Work order ▸ Your task is to extract every line from the material below exactly.
============================================================
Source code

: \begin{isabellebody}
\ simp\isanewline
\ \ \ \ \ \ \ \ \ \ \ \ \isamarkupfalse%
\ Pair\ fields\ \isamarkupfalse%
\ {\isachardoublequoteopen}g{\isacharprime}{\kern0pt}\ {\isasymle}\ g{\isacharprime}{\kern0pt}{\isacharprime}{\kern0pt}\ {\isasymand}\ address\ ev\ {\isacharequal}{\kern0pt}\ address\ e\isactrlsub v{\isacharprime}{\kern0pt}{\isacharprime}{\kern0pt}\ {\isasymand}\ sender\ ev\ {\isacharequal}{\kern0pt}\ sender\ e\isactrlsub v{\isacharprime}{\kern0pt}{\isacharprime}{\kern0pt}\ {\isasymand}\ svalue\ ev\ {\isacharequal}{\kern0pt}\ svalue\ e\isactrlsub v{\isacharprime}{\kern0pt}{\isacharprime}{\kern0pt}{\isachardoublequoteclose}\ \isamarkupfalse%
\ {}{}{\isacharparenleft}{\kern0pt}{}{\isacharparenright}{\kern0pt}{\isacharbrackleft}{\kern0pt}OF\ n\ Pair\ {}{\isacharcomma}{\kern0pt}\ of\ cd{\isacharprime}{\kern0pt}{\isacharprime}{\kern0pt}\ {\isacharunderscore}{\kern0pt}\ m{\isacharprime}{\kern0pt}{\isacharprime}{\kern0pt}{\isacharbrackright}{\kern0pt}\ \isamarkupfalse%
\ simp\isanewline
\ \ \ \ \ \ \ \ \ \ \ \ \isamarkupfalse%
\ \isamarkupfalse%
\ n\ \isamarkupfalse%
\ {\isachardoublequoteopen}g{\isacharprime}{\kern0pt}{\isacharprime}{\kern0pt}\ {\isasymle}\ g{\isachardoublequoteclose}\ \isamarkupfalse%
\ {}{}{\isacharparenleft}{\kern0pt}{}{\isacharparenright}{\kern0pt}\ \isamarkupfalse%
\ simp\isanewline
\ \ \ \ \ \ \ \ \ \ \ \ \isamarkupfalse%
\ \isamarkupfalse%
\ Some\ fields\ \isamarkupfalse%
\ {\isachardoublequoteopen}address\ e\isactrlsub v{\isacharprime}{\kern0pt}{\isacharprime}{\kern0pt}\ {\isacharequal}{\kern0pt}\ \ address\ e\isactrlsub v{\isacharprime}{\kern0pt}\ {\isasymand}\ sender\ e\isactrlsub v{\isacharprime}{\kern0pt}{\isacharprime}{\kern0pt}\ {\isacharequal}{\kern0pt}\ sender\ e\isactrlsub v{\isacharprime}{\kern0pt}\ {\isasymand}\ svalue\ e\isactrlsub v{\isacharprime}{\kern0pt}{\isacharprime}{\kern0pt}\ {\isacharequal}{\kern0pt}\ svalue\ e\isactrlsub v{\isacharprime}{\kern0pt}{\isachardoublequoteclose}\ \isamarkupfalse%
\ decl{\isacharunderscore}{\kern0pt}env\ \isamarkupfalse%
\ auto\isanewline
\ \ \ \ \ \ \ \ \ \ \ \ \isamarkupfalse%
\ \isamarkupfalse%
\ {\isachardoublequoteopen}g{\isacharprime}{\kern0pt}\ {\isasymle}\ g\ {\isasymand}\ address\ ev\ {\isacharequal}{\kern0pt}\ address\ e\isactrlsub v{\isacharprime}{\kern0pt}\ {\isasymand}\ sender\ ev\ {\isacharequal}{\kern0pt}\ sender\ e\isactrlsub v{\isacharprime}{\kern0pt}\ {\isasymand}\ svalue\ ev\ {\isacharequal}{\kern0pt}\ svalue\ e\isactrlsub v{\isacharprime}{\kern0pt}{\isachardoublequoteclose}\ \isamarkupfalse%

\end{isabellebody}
============================================================
Solution ▸
Source code

: \begin{isabellebody}
\ simp\isanewline
\ \ \ \ \ \ \ \ \ \ \ \ \isamarkupfalse%
\ Pair\ fields\ \isamarkupfalse%
\ {\isachardoublequoteopen}g{\isacharprime}{\kern0pt}\ {\isasymle}\ g{\isacharprime}{\kern0pt}{\isacharprime}{\kern0pt}\ {\isasymand}\ address\ ev\ {\isacharequal}{\kern0pt}\ address\ e\isactrlsub v{\isacharprime}{\kern0pt}{\isacharprime}{\kern0pt}\ {\isasymand}\ sender\ ev\ {\isacharequal}{\kern0pt}\ sender\ e\isactrlsub v{\isacharprime}{\kern0pt}{\isacharprime}{\kern0pt}\ {\isasymand}\ svalue\ ev\ {\isacharequal}{\kern0pt}\ svalue\ e\isactrlsub v{\isacharprime}{\kern0pt}{\isacharprime}{\kern0pt}{\isachardoublequoteclose}\ \isamarkupfalse%
\ {}{}{\isacharparenleft}{\kern0pt}{}{\isacharparenright}{\kern0pt}{\isacharbrackleft}{\kern0pt}OF\ n\ Pair\ {}{\isacharcomma}{\kern0pt}\ of\ cd{\isacharprime}{\kern0pt}{\isacharprime}{\kern0pt}\ {\isacharunderscore}{\kern0pt}\ m{\isacharprime}{\kern0pt}{\isacharprime}{\kern0pt}{\isacharbrackright}{\kern0pt}\ \isamarkupfalse%
\ simp\isanewline
\ \ \ \ \ \ \ \ \ \ \ \ \isamarkupfalse%
\ \isamarkupfalse%
\ n\ \isamarkupfalse%
\ {\isachardoublequoteopen}g{\isacharprime}{\kern0pt}{\isacharprime}{\kern0pt}\ {\isasymle}\ g{\isachardoublequoteclose}\ \isamarkupfalse%
\ {}{}{\isacharparenleft}{\kern0pt}{}{\isacharparenright}{\kern0pt}\ \isamarkupfalse%
\ simp\isanewline
\ \ \ \ \ \ \ \ \ \ \ \ \isamarkupfalse%
\ \isamarkupfalse%
\ Some\ fields\ \isamarkupfalse%
\ {\isachardoublequoteopen}address\ e\isactrlsub v{\isacharprime}{\kern0pt}{\isacharprime}{\kern0pt}\ {\isacharequal}{\kern0pt}\ \ address\ e\isactrlsub v{\isacharprime}{\kern0pt}\ {\isasymand}\ sender\ e\isactrlsub v{\isacharprime}{\kern0pt}{\isacharprime}{\kern0pt}\ {\isacharequal}{\kern0pt}\ sender\ e\isactrlsub v{\isacharprime}{\kern0pt}\ {\isasymand}\ svalue\ e\isactrlsub v{\isacharprime}{\kern0pt}{\isacharprime}{\kern0pt}\ {\isacharequal}{\kern0pt}\ svalue\ e\isactrlsub v{\isacharprime}{\kern0pt}{\isachardoublequoteclose}\ \isamarkupfalse%
\ decl{\isacharunderscore}{\kern0pt}env\ \isamarkupfalse%
\ auto\isanewline
\ \ \ \ \ \ \ \ \ \ \ \ \isamarkupfalse%
\ \isamarkupfalse%
\ {\isachardoublequoteopen}g{\isacharprime}{\kern0pt}\ {\isasymle}\ g\ {\isasymand}\ address\ ev\ {\isacharequal}{\kern0pt}\ address\ e\isactrlsub v{\isacharprime}{\kern0pt}\ {\isasymand}\ sender\ ev\ {\isacharequal}{\kern0pt}\ sender\ e\isactrlsub v{\isacharprime}{\kern0pt}\ {\isasymand}\ svalue\ ev\ {\isacharequal}{\kern0pt}\ svalue\ e\isactrlsub v{\isacharprime}{\kern0pt}{\isachardoublequoteclose}\ \isamarkupfalse%

\end{isabellebody}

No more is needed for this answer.